→ **DIRECTIONS FOR THIS TASK**:
Repeat the material below. Keep every line exactly as written.

→ **INPUT**:
○ ○ ○

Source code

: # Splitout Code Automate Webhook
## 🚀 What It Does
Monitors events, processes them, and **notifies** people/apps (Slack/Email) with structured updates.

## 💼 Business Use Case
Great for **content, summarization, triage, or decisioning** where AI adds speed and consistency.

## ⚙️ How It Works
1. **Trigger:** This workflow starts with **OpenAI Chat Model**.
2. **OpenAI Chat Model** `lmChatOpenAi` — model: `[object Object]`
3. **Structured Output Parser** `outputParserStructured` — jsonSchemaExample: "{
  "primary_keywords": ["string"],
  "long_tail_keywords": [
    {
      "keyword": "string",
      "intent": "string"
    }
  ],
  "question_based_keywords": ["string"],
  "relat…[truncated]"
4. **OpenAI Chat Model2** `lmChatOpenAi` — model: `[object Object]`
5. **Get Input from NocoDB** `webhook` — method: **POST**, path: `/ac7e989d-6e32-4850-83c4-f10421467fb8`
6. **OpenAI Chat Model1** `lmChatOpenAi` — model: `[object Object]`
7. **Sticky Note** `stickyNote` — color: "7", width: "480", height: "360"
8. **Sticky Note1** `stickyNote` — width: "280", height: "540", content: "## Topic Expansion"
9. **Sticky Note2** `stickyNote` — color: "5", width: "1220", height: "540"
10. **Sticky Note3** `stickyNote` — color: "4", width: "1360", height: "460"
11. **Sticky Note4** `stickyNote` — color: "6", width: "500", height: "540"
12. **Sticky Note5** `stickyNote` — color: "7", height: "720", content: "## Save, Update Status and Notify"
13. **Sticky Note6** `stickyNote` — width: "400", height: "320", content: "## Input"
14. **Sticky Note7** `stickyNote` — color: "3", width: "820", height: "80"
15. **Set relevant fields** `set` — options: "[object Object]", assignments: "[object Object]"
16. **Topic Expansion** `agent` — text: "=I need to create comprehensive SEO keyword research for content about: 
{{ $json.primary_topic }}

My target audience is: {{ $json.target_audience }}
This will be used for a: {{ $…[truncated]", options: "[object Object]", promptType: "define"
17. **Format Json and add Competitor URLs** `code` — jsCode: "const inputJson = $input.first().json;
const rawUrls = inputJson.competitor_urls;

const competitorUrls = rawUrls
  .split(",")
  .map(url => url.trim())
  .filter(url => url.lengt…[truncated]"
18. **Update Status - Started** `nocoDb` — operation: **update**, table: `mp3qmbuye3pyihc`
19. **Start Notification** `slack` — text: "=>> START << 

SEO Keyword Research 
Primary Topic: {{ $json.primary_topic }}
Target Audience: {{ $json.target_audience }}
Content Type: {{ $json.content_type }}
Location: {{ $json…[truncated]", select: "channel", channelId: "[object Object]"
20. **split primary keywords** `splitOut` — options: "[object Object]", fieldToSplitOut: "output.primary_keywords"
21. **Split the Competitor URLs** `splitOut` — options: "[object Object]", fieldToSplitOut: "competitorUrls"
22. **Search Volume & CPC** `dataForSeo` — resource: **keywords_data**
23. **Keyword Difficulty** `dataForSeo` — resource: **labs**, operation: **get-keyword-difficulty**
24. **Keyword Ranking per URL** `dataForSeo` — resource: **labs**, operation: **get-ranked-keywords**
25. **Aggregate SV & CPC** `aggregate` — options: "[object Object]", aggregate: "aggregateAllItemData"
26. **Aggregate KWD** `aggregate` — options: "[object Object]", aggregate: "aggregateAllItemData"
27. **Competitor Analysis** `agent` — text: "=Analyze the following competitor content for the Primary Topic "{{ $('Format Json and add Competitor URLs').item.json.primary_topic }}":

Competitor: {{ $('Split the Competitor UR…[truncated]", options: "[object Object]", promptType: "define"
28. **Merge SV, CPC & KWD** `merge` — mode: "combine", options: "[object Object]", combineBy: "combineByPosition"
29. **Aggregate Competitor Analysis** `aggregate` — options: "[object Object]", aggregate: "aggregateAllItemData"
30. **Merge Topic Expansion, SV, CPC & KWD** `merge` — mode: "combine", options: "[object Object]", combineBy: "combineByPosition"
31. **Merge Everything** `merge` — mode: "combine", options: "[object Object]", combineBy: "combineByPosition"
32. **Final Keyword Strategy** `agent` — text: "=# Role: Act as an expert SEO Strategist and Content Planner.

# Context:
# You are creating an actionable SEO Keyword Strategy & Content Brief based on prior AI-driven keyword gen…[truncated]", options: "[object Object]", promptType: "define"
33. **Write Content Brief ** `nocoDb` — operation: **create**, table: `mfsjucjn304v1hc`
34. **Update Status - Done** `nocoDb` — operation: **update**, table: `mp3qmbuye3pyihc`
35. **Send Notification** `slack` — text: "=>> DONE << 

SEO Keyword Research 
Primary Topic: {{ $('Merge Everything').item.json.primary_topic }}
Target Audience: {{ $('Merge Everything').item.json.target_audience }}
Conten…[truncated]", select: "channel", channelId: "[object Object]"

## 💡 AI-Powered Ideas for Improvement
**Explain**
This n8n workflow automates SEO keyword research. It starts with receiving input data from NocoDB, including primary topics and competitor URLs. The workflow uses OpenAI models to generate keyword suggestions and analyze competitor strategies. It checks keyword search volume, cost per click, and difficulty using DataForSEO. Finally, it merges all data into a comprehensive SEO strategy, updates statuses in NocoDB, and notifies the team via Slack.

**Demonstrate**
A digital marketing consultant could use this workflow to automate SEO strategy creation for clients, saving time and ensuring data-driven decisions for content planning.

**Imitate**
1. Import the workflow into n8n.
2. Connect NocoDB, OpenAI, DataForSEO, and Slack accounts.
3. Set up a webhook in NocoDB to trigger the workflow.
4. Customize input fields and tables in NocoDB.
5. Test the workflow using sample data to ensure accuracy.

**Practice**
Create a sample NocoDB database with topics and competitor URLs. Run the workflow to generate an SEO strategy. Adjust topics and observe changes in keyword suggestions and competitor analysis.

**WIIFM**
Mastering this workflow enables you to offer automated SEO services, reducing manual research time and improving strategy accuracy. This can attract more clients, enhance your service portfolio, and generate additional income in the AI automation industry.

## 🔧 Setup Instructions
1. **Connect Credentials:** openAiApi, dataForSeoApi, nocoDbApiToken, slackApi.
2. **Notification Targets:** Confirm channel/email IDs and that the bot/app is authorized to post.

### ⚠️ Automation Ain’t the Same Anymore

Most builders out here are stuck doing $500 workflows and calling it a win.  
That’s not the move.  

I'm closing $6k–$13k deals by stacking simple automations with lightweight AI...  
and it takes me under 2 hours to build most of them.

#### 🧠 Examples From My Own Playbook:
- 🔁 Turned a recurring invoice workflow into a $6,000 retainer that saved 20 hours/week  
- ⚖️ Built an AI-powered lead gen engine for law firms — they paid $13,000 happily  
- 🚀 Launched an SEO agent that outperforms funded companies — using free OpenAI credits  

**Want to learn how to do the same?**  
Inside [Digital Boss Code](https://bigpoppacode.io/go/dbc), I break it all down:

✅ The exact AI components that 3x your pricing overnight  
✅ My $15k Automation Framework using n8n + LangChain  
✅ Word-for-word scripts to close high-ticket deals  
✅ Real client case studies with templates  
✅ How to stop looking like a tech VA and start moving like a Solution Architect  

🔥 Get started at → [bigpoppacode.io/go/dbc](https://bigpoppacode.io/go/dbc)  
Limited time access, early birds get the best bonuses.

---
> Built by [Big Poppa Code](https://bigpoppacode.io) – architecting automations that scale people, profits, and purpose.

○ ○ ○

→ **ANSWER BOX**:
Source code

: # Splitout Code Automate Webhook
## 🚀 What It Does
Monitors events, processes them, and **notifies** people/apps (Slack/Email) with structured updates.

## 💼 Business Use Case
Great for **content, summarization, triage, or decisioning** where AI adds speed and consistency.

## ⚙️ How It Works
1. **Trigger:** This workflow starts with **OpenAI Chat Model**.
2. **OpenAI Chat Model** `lmChatOpenAi` — model: `[object Object]`
3. **Structured Output Parser** `outputParserStructured` — jsonSchemaExample: "{
  "primary_keywords": ["string"],
  "long_tail_keywords": [
    {
      "keyword": "string",
      "intent": "string"
    }
  ],
  "question_based_keywords": ["string"],
  "relat…[truncated]"
4. **OpenAI Chat Model2** `lmChatOpenAi` — model: `[object Object]`
5. **Get Input from NocoDB** `webhook` — method: **POST**, path: `/ac7e989d-6e32-4850-83c4-f10421467fb8`
6. **OpenAI Chat Model1** `lmChatOpenAi` — model: `[object Object]`
7. **Sticky Note** `stickyNote` — color: "7", width: "480", height: "360"
8. **Sticky Note1** `stickyNote` — width: "280", height: "540", content: "## Topic Expansion"
9. **Sticky Note2** `stickyNote` — color: "5", width: "1220", height: "540"
10. **Sticky Note3** `stickyNote` — color: "4", width: "1360", height: "460"
11. **Sticky Note4** `stickyNote` — color: "6", width: "500", height: "540"
12. **Sticky Note5** `stickyNote` — color: "7", height: "720", content: "## Save, Update Status and Notify"
13. **Sticky Note6** `stickyNote` — width: "400", height: "320", content: "## Input"
14. **Sticky Note7** `stickyNote` — color: "3", width: "820", height: "80"
15. **Set relevant fields** `set` — options: "[object Object]", assignments: "[object Object]"
16. **Topic Expansion** `agent` — text: "=I need to create comprehensive SEO keyword research for content about: 
{{ $json.primary_topic }}

My target audience is: {{ $json.target_audience }}
This will be used for a: {{ $…[truncated]", options: "[object Object]", promptType: "define"
17. **Format Json and add Competitor URLs** `code` — jsCode: "const inputJson = $input.first().json;
const rawUrls = inputJson.competitor_urls;

const competitorUrls = rawUrls
  .split(",")
  .map(url => url.trim())
  .filter(url => url.lengt…[truncated]"
18. **Update Status - Started** `nocoDb` — operation: **update**, table: `mp3qmbuye3pyihc`
19. **Start Notification** `slack` — text: "=>> START << 

SEO Keyword Research 
Primary Topic: {{ $json.primary_topic }}
Target Audience: {{ $json.target_audience }}
Content Type: {{ $json.content_type }}
Location: {{ $json…[truncated]", select: "channel", channelId: "[object Object]"
20. **split primary keywords** `splitOut` — options: "[object Object]", fieldToSplitOut: "output.primary_keywords"
21. **Split the Competitor URLs** `splitOut` — options: "[object Object]", fieldToSplitOut: "competitorUrls"
22. **Search Volume & CPC** `dataForSeo` — resource: **keywords_data**
23. **Keyword Difficulty** `dataForSeo` — resource: **labs**, operation: **get-keyword-difficulty**
24. **Keyword Ranking per URL** `dataForSeo` — resource: **labs**, operation: **get-ranked-keywords**
25. **Aggregate SV & CPC** `aggregate` — options: "[object Object]", aggregate: "aggregateAllItemData"
26. **Aggregate KWD** `aggregate` — options: "[object Object]", aggregate: "aggregateAllItemData"
27. **Competitor Analysis** `agent` — text: "=Analyze the following competitor content for the Primary Topic "{{ $('Format Json and add Competitor URLs').item.json.primary_topic }}":

Competitor: {{ $('Split the Competitor UR…[truncated]", options: "[object Object]", promptType: "define"
28. **Merge SV, CPC & KWD** `merge` — mode: "combine", options: "[object Object]", combineBy: "combineByPosition"
29. **Aggregate Competitor Analysis** `aggregate` — options: "[object Object]", aggregate: "aggregateAllItemData"
30. **Merge Topic Expansion, SV, CPC & KWD** `merge` — mode: "combine", options: "[object Object]", combineBy: "combineByPosition"
31. **Merge Everything** `merge` — mode: "combine", options: "[object Object]", combineBy: "combineByPosition"
32. **Final Keyword Strategy** `agent` — text: "=# Role: Act as an expert SEO Strategist and Content Planner.

# Context:
# You are creating an actionable SEO Keyword Strategy & Content Brief based on prior AI-driven keyword gen…[truncated]", options: "[object Object]", promptType: "define"
33. **Write Content Brief ** `nocoDb` — operation: **create**, table: `mfsjucjn304v1hc`
34. **Update Status - Done** `nocoDb` — operation: **update**, table: `mp3qmbuye3pyihc`
35. **Send Notification** `slack` — text: "=>> DONE << 

SEO Keyword Research 
Primary Topic: {{ $('Merge Everything').item.json.primary_topic }}
Target Audience: {{ $('Merge Everything').item.json.target_audience }}
Conten…[truncated]", select: "channel", channelId: "[object Object]"

## 💡 AI-Powered Ideas for Improvement
**Explain**
This n8n workflow automates SEO keyword research. It starts with receiving input data from NocoDB, including primary topics and competitor URLs. The workflow uses OpenAI models to generate keyword suggestions and analyze competitor strategies. It checks keyword search volume, cost per click, and difficulty using DataForSEO. Finally, it merges all data into a comprehensive SEO strategy, updates statuses in NocoDB, and notifies the team via Slack.

**Demonstrate**
A digital marketing consultant could use this workflow to automate SEO strategy creation for clients, saving time and ensuring data-driven decisions for content planning.

**Imitate**
1. Import the workflow into n8n.
2. Connect NocoDB, OpenAI, DataForSEO, and Slack accounts.
3. Set up a webhook in NocoDB to trigger the workflow.
4. Customize input fields and tables in NocoDB.
5. Test the workflow using sample data to ensure accuracy.

**Practice**
Create a sample NocoDB database with topics and competitor URLs. Run the workflow to generate an SEO strategy. Adjust topics and observe changes in keyword suggestions and competitor analysis.

**WIIFM**
Mastering this workflow enables you to offer automated SEO services, reducing manual research time and improving strategy accuracy. This can attract more clients, enhance your service portfolio, and generate additional income in the AI automation industry.

## 🔧 Setup Instructions
1. **Connect Credentials:** openAiApi, dataForSeoApi, nocoDbApiToken, slackApi.
2. **Notification Targets:** Confirm channel/email IDs and that the bot/app is authorized to post.

### ⚠️ Automation Ain’t the Same Anymore

Most builders out here are stuck doing $500 workflows and calling it a win.  
That’s not the move.  

I'm closing $6k–$13k deals by stacking simple automations with lightweight AI...  
and it takes me under 2 hours to build most of them.

#### 🧠 Examples From My Own Playbook:
- 🔁 Turned a recurring invoice workflow into a $6,000 retainer that saved 20 hours/week  
- ⚖️ Built an AI-powered lead gen engine for law firms — they paid $13,000 happily  
- 🚀 Launched an SEO agent that outperforms funded companies — using free OpenAI credits  

**Want to learn how to do the same?**  
Inside [Digital Boss Code](https://bigpoppacode.io/go/dbc), I break it all down:

✅ The exact AI components that 3x your pricing overnight  
✅ My $15k Automation Framework using n8n + LangChain  
✅ Word-for-word scripts to close high-ticket deals  
✅ Real client case studies with templates  
✅ How to stop looking like a tech VA and start moving like a Solution Architect  

🔥 Get started at → [bigpoppacode.io/go/dbc](https://bigpoppacode.io/go/dbc)  
Limited time access, early birds get the best bonuses.

---
> Built by [Big Poppa Code](https://bigpoppacode.io) – architecting automations that scale people, profits, and purpose.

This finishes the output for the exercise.